Устало поднявшись с кровати, подошла к мужу, обняла его крепкое, жилистое тело, также как дочь, провела ладошкой по шраму на лице, спросила, глядя в глаза:
– Тогда, когда же?
– Вот, прогоним половцев, тогда и уйдем. Прости, Галочка, надо ехать. Кто знает, сколько времени еще отпущено на мирную жизнь?
Когда Монзырев и Лобан поднялись в седла, в ворота вошел воин в полном доспехе, с саблей у бедра. Молодое, без единой морщинки лицо, обрамляли коротко стриженые волосы на голове и усы, подернутые сединой.
– Едешь куда, батька?
– с места в карьер задал вопрос боярину.
– К ведунье проскочим, Мишаня.
– Так, я с тобой?
Сменился с дежурства?
– Да.
– Отдыхай, завтра много дел предстоит.
– Догадался уже. Боривой с воеводой, гонцов во все концы северянских земель рассылают. Представляю, какой переполох в Чернигове и Курске поднимется.
– От Сашки вести есть?
– Нет.
– Ладно, пора нам. Вернусь завтра.
– Удачи.
Неспешно проскакав по городской улице, пересекли черту северных ворот, перешли на рысь, взбивая дорожный песок, утрамбованный сотнями ног и колесами телег. Очутились у кромки леса. У родового чура Монзырев придержал коня. Лобан, соскочив в траву, из седельной сумки достал кусок рыбного пирога, поклонившись деревянному хранителю поселения, положил подношение к подножию божка.

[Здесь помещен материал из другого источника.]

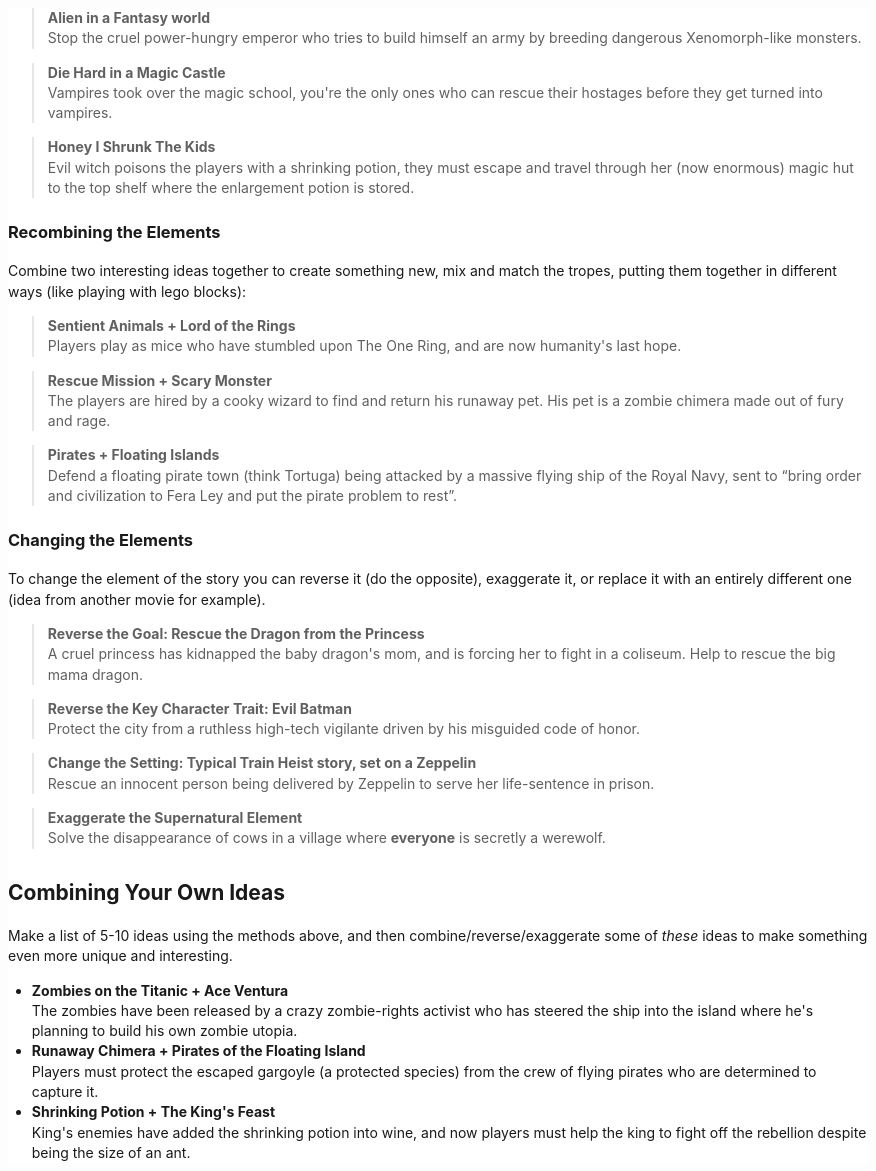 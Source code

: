 > **Alien in a Fantasy world**  
Stop the cruel power-hungry emperor who tries to build himself an army by breeding dangerous Xenomorph-like monsters.

> **Die Hard in a Magic Castle**  
Vampires took over the magic school, you're the only ones who can rescue their hostages before they get turned into vampires.

> **Honey I Shrunk The Kids**  
Evil witch poisons the players with a shrinking potion, they must escape and travel through her (now enormous) magic hut to the top shelf where the enlargement potion is stored.

### Recombining the Elements
Combine two interesting ideas together to create something new, mix and match the tropes, putting them together in different ways (like playing with lego blocks):

> **Sentient Animals + Lord of the Rings**  
Players play as mice who have stumbled upon The One Ring, and are now humanity's last hope.

> **Rescue Mission + Scary Monster**  
The players are hired by a cooky wizard to find and return his runaway pet. His pet is a zombie chimera made out of fury and rage.

> **Pirates + Floating Islands**  
Defend a floating pirate town (think Tortuga) being attacked by a massive flying ship of the Royal Navy, sent to “bring order and civilization to Fera Ley and put the pirate problem to rest”.


### Changing the Elements
To change the element of the story you can reverse it (do the opposite), exaggerate it, or replace it with an entirely different one (idea from another movie for example).

> **Reverse the Goal: Rescue the Dragon from the Princess**  
A cruel princess has kidnapped the baby dragon's mom, and is forcing her to fight in a coliseum. Help to rescue the big mama dragon.

> **Reverse the Key Character Trait: Evil Batman**  
Protect the city from a ruthless high-tech vigilante driven by his misguided code of honor.

> **Change the Setting: Typical Train Heist story, set on a Zeppelin**  
Rescue an innocent person being delivered by Zeppelin to serve her life-sentence in prison.

> **Exaggerate the Supernatural Element**  
Solve the disappearance of cows in a village where **everyone** is secretly a werewolf.

## Combining Your Own Ideas
Make a list of 5-10 ideas using the methods above, and then combine/reverse/exaggerate some of *these* ideas to make something even more unique and interesting.

>
- **Zombies on the Titanic + Ace Ventura**  
The zombies have been released by a crazy zombie-rights activist who has steered the ship into the island where he's planning to build his own zombie utopia.
- **Runaway Chimera + Pirates of the Floating Island**  
Players must protect the escaped gargoyle (a protected species) from the crew of flying pirates who are determined to capture it.
- **Shrinking Potion + The King's Feast**  
King's enemies have added the shrinking potion into wine, and now players must help the king to fight off the rebellion despite being the size of an ant.
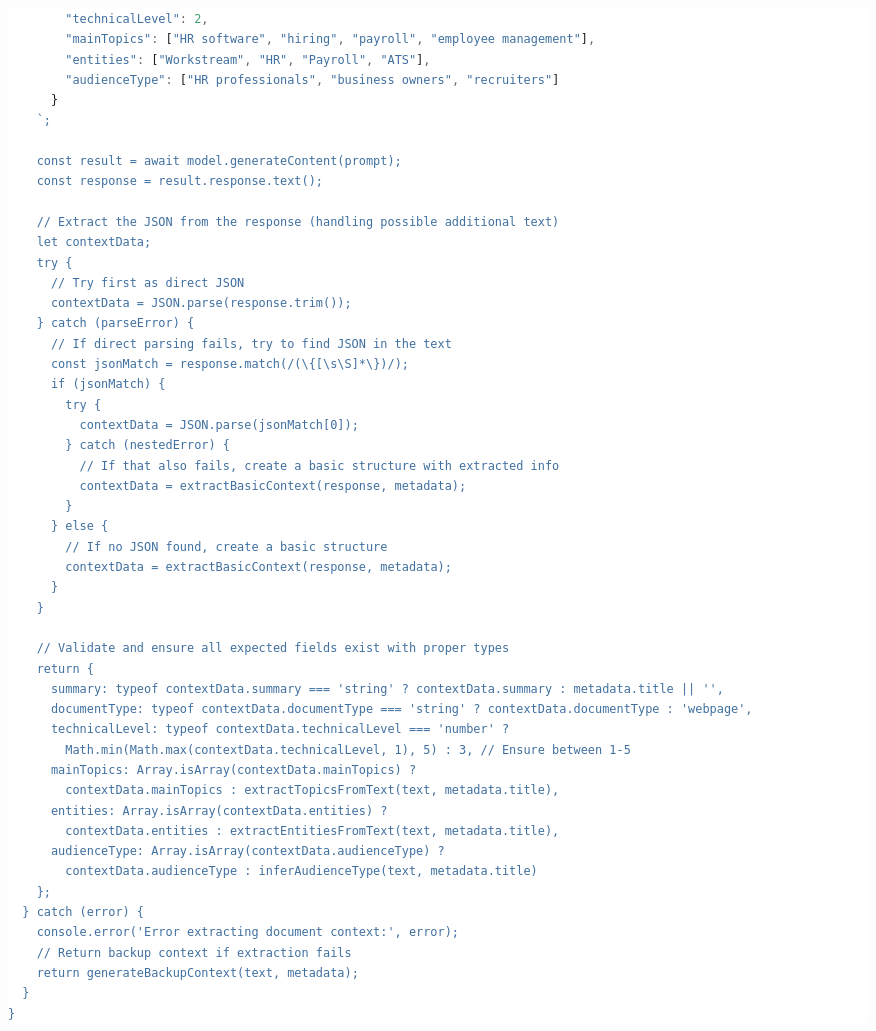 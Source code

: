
 ```javascript
        "technicalLevel": 2,
        "mainTopics": ["HR software", "hiring", "payroll", "employee management"],
        "entities": ["Workstream", "HR", "Payroll", "ATS"],
        "audienceType": ["HR professionals", "business owners", "recruiters"]
      }
    `;
    
    const result = await model.generateContent(prompt);
    const response = result.response.text();
    
    // Extract the JSON from the response (handling possible additional text)
    let contextData;
    try {
      // Try first as direct JSON
      contextData = JSON.parse(response.trim());
    } catch (parseError) {
      // If direct parsing fails, try to find JSON in the text
      const jsonMatch = response.match(/(\{[\s\S]*\})/);
      if (jsonMatch) {
        try {
          contextData = JSON.parse(jsonMatch[0]);
        } catch (nestedError) {
          // If that also fails, create a basic structure with extracted info
          contextData = extractBasicContext(response, metadata);
        }
      } else {
        // If no JSON found, create a basic structure
        contextData = extractBasicContext(response, metadata);
      }
    }
    
    // Validate and ensure all expected fields exist with proper types
    return {
      summary: typeof contextData.summary === 'string' ? contextData.summary : metadata.title || '',
      documentType: typeof contextData.documentType === 'string' ? contextData.documentType : 'webpage',
      technicalLevel: typeof contextData.technicalLevel === 'number' ? 
        Math.min(Math.max(contextData.technicalLevel, 1), 5) : 3, // Ensure between 1-5
      mainTopics: Array.isArray(contextData.mainTopics) ? 
        contextData.mainTopics : extractTopicsFromText(text, metadata.title),
      entities: Array.isArray(contextData.entities) ? 
        contextData.entities : extractEntitiesFromText(text, metadata.title),
      audienceType: Array.isArray(contextData.audienceType) ? 
        contextData.audienceType : inferAudienceType(text, metadata.title)
    };
  } catch (error) {
    console.error('Error extracting document context:', error);
    // Return backup context if extraction fails
    return generateBackupContext(text, metadata);
  }
}
```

– На тебя уповаем, Диду. Просим и дальше хранить нас, родовичей твоих.
Щебет какой-то
Сбавив ход при повороте, Монзырев заметил одинокую фигуру человека стоявшего у самых кустов, одетого не по летнему времени, в бараний тулуп. По всклокоченной бороде и нечесаным патлам волос, сразу признал в человеке Лешего, опиравшегося на сучковатую палку. Сходу, соскочив с коня, беспокойно косившегося на незнакомца, Монзырев протянул ладонь для рукопожатия.
– Здорово, хозяин леса!
– Здорово, боярин, хозяин пограничья.
– Меня дожидаешься?
– Догадывался, что к бабке наведаешься. Мои насельники доносят, что гонцы из твоего городка во все стороны рассылаются. Русалки отследили и Водянику обсказали о том, что по дороге у реки которая, к тебе с восхода гости пожаловали. Случилось чего, Николаич?
– Не случилось, Леха, а случится. Опять беда на Русь идет.
– Никак, копченые для набега созрели? Сколько уж лет спокойно живете.
– Нет, не печенеги, тем самим впору сбегать придется. Новые вороги у порога. Половцы.
– Это что еще за шишки лесные?
– Многочисленные и безбашенные племена пришли в Дикое поле, потеснили печенегов, воюют их. Вот и в наши земли их собрался вести хан Баркут. Я приказал дружину собирать. Поможешь иностранных челноков усовестить, а то они пол России с собой вывезут?
– Ну, так, одно ж дело делаем. Ты границу, я лес, бережем. Гонцов твоих, мои не тронут, не беспокойся.
– Спасибо.
– Спасибо, потом скажешь. Сашка еще не вернулся?
– Нет.
– Тоже не переживай. Живой он. Правда, владения моего соседа здорово потревожил. Недоволен сосед-то. Обижается крепко.
– Это выходит, Сашка тебе проблем подкинул?
– А-а! Гамно-вопрос. Я сам ему хотел разборку учинить, жадный больно стал. Ну, прощевай Николаич, пойду теперь своих напрягать. Как ты говоришь, племя прозывается?
– Половцы, - Монзырев вставив ногу в стремя, поднялся в седло.
– Бывай, здоров, Леха! Погнали, Лобан.
Леший долго провожал своими разноцветными глазами спины удаляющихся от места встречи всадников.
– Удачи тебе, боярин, - вымолвил он и растворился среди сумерек лесной зелени.
Бабка с Ленкой на пару, встретили Монзырева и Лобана у крыльца избушки. Обнимая бабку и ее ученицу, Монзырев отметил, что та с момента их первого знакомства не постарела совсем. Ленка же превратилась не просто в молодую девушку, перед ним предстала красавица, каких еще поискать в славянских городах и весях, да ито, найдешь ли ей под стать.